◆ **INSTRUCTIONS TO FOLLOW**:
What you output must be the exact lines from the first line of the data through the one holding "- The family", with no pictures.

(MATERIAL TO PROCESS Opens)

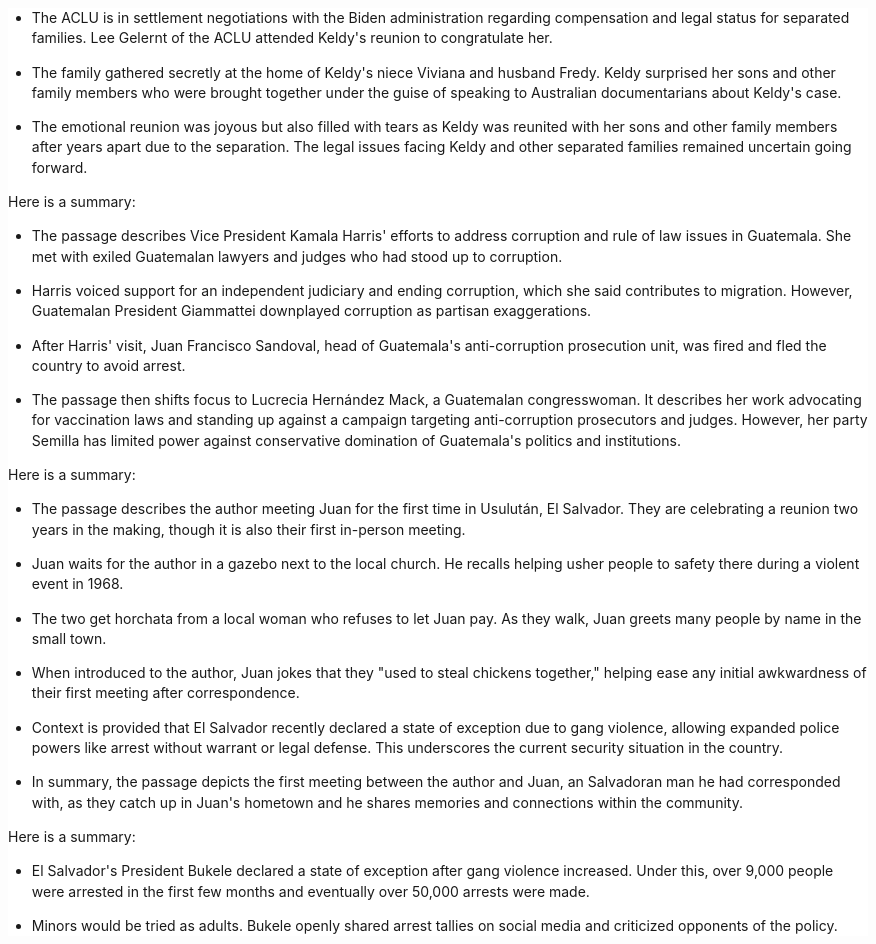- The ACLU is in settlement negotiations with the Biden administration regarding compensation and legal status for separated families. Lee Gelernt of the ACLU attended Keldy's reunion to congratulate her. 

- The family gathered secretly at the home of Keldy's niece Viviana and husband Fredy. Keldy surprised her sons and other family members who were brought together under the guise of speaking to Australian documentarians about Keldy's case. 

- The emotional reunion was joyous but also filled with tears as Keldy was reunited with her sons and other family members after years apart due to the separation. The legal issues facing Keldy and other separated families remained uncertain going forward.

 Here is a summary:

- The passage describes Vice President Kamala Harris' efforts to address corruption and rule of law issues in Guatemala. She met with exiled Guatemalan lawyers and judges who had stood up to corruption. 

- Harris voiced support for an independent judiciary and ending corruption, which she said contributes to migration. However, Guatemalan President Giammattei downplayed corruption as partisan exaggerations. 

- After Harris' visit, Juan Francisco Sandoval, head of Guatemala's anti-corruption prosecution unit, was fired and fled the country to avoid arrest. 

- The passage then shifts focus to Lucrecia Hernández Mack, a Guatemalan congresswoman. It describes her work advocating for vaccination laws and standing up against a campaign targeting anti-corruption prosecutors and judges. However, her party Semilla has limited power against conservative domination of Guatemala's politics and institutions.

 Here is a summary:

- The passage describes the author meeting Juan for the first time in Usulután, El Salvador. They are celebrating a reunion two years in the making, though it is also their first in-person meeting. 

- Juan waits for the author in a gazebo next to the local church. He recalls helping usher people to safety there during a violent event in 1968. 

- The two get horchata from a local woman who refuses to let Juan pay. As they walk, Juan greets many people by name in the small town. 

- When introduced to the author, Juan jokes that they "used to steal chickens together," helping ease any initial awkwardness of their first meeting after correspondence.

- Context is provided that El Salvador recently declared a state of exception due to gang violence, allowing expanded police powers like arrest without warrant or legal defense. This underscores the current security situation in the country.

- In summary, the passage depicts the first meeting between the author and Juan, an Salvadoran man he had corresponded with, as they catch up in Juan's hometown and he shares memories and connections within the community.

 Here is a summary:

- El Salvador's President Bukele declared a state of exception after gang violence increased. Under this, over 9,000 people were arrested in the first few months and eventually over 50,000 arrests were made. 

- Minors would be tried as adults. Bukele openly shared arrest tallies on social media and criticized opponents of the policy. 
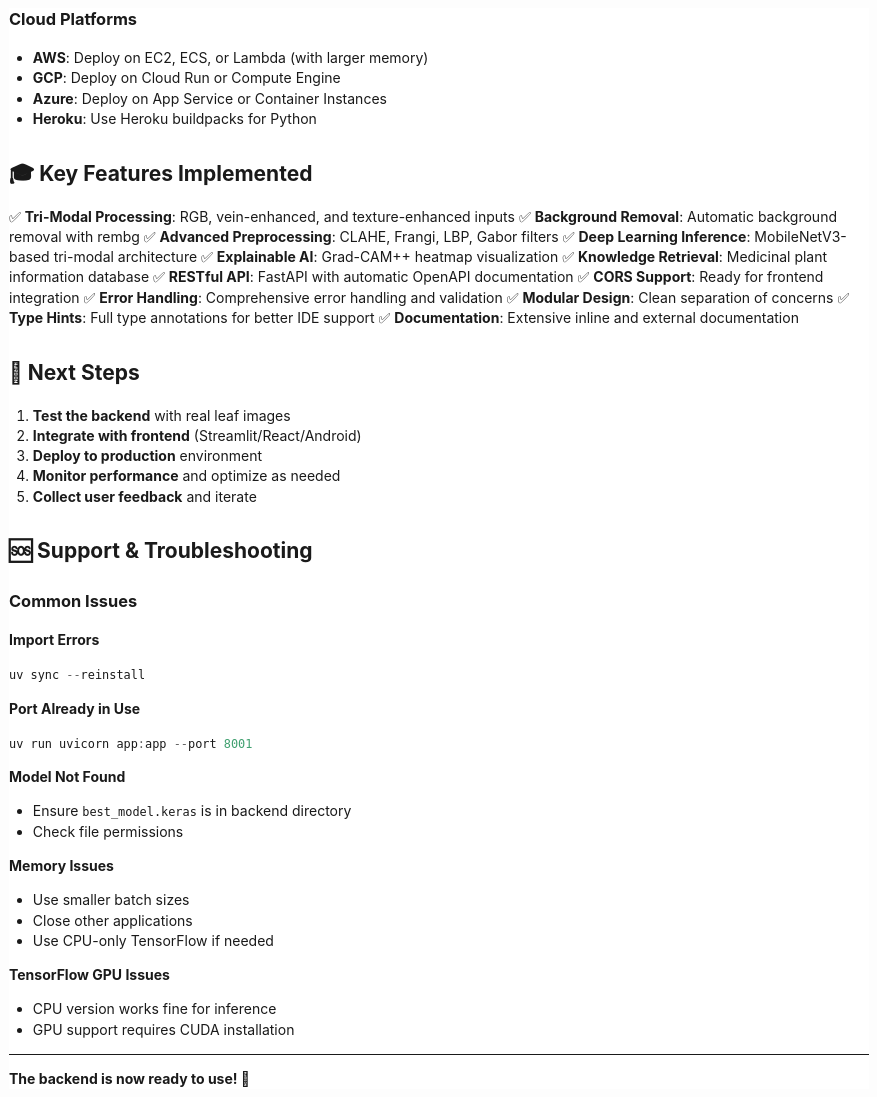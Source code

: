 ### Cloud Platforms
- **AWS**: Deploy on EC2, ECS, or Lambda (with larger memory)
- **GCP**: Deploy on Cloud Run or Compute Engine
- **Azure**: Deploy on App Service or Container Instances
- **Heroku**: Use Heroku buildpacks for Python

## 🎓 Key Features Implemented

✅ **Tri-Modal Processing**: RGB, vein-enhanced, and texture-enhanced inputs
✅ **Background Removal**: Automatic background removal with rembg
✅ **Advanced Preprocessing**: CLAHE, Frangi, LBP, Gabor filters
✅ **Deep Learning Inference**: MobileNetV3-based tri-modal architecture
✅ **Explainable AI**: Grad-CAM++ heatmap visualization
✅ **Knowledge Retrieval**: Medicinal plant information database
✅ **RESTful API**: FastAPI with automatic OpenAPI documentation
✅ **CORS Support**: Ready for frontend integration
✅ **Error Handling**: Comprehensive error handling and validation
✅ **Modular Design**: Clean separation of concerns
✅ **Type Hints**: Full type annotations for better IDE support
✅ **Documentation**: Extensive inline and external documentation

## 📝 Next Steps

1. **Test the backend** with real leaf images
2. **Integrate with frontend** (Streamlit/React/Android)
3. **Deploy to production** environment
4. **Monitor performance** and optimize as needed
5. **Collect user feedback** and iterate

## 🆘 Support & Troubleshooting

### Common Issues

**Import Errors**
```powershell
uv sync --reinstall
```

**Port Already in Use**
```powershell
uv run uvicorn app:app --port 8001
```

**Model Not Found**
- Ensure `best_model.keras` is in backend directory
- Check file permissions

**Memory Issues**
- Use smaller batch sizes
- Close other applications
- Use CPU-only TensorFlow if needed

**TensorFlow GPU Issues**
- CPU version works fine for inference
- GPU support requires CUDA installation

---

**The backend is now ready to use! 🎉**
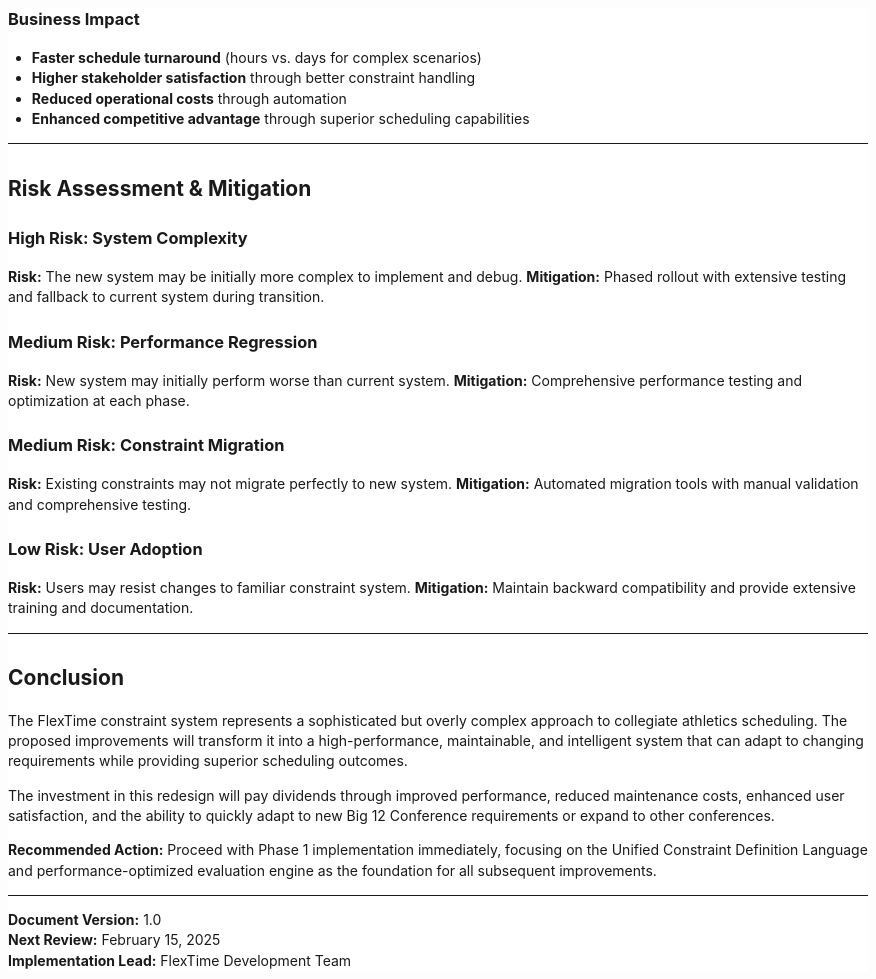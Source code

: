 ### Business Impact
- **Faster schedule turnaround** (hours vs. days for complex scenarios)
- **Higher stakeholder satisfaction** through better constraint handling
- **Reduced operational costs** through automation
- **Enhanced competitive advantage** through superior scheduling capabilities

---

## Risk Assessment & Mitigation

### High Risk: System Complexity
**Risk:** The new system may be initially more complex to implement and debug.
**Mitigation:** Phased rollout with extensive testing and fallback to current system during transition.

### Medium Risk: Performance Regression
**Risk:** New system may initially perform worse than current system.
**Mitigation:** Comprehensive performance testing and optimization at each phase.

### Medium Risk: Constraint Migration
**Risk:** Existing constraints may not migrate perfectly to new system.
**Mitigation:** Automated migration tools with manual validation and comprehensive testing.

### Low Risk: User Adoption
**Risk:** Users may resist changes to familiar constraint system.
**Mitigation:** Maintain backward compatibility and provide extensive training and documentation.

---

## Conclusion

The FlexTime constraint system represents a sophisticated but overly complex approach to collegiate athletics scheduling. The proposed improvements will transform it into a high-performance, maintainable, and intelligent system that can adapt to changing requirements while providing superior scheduling outcomes.

The investment in this redesign will pay dividends through improved performance, reduced maintenance costs, enhanced user satisfaction, and the ability to quickly adapt to new Big 12 Conference requirements or expand to other conferences.

**Recommended Action:** Proceed with Phase 1 implementation immediately, focusing on the Unified Constraint Definition Language and performance-optimized evaluation engine as the foundation for all subsequent improvements.

---

**Document Version:** 1.0  
**Next Review:** February 15, 2025  
**Implementation Lead:** FlexTime Development Team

(MATERIAL TO PROCESS Closes)

◆ **SOLUTION TO THIS TASK**:
- The ACLU is in settlement negotiations with the Biden administration regarding compensation and legal status for separated families. Lee Gelernt of the ACLU attended Keldy's reunion to congratulate her. 

- The family gathered secretly at the home of Keldy's niece Viviana and husband Fredy. Keldy surprised her sons and other family members who were brought together under the guise of speaking to Australian documentarians about Keldy's case. 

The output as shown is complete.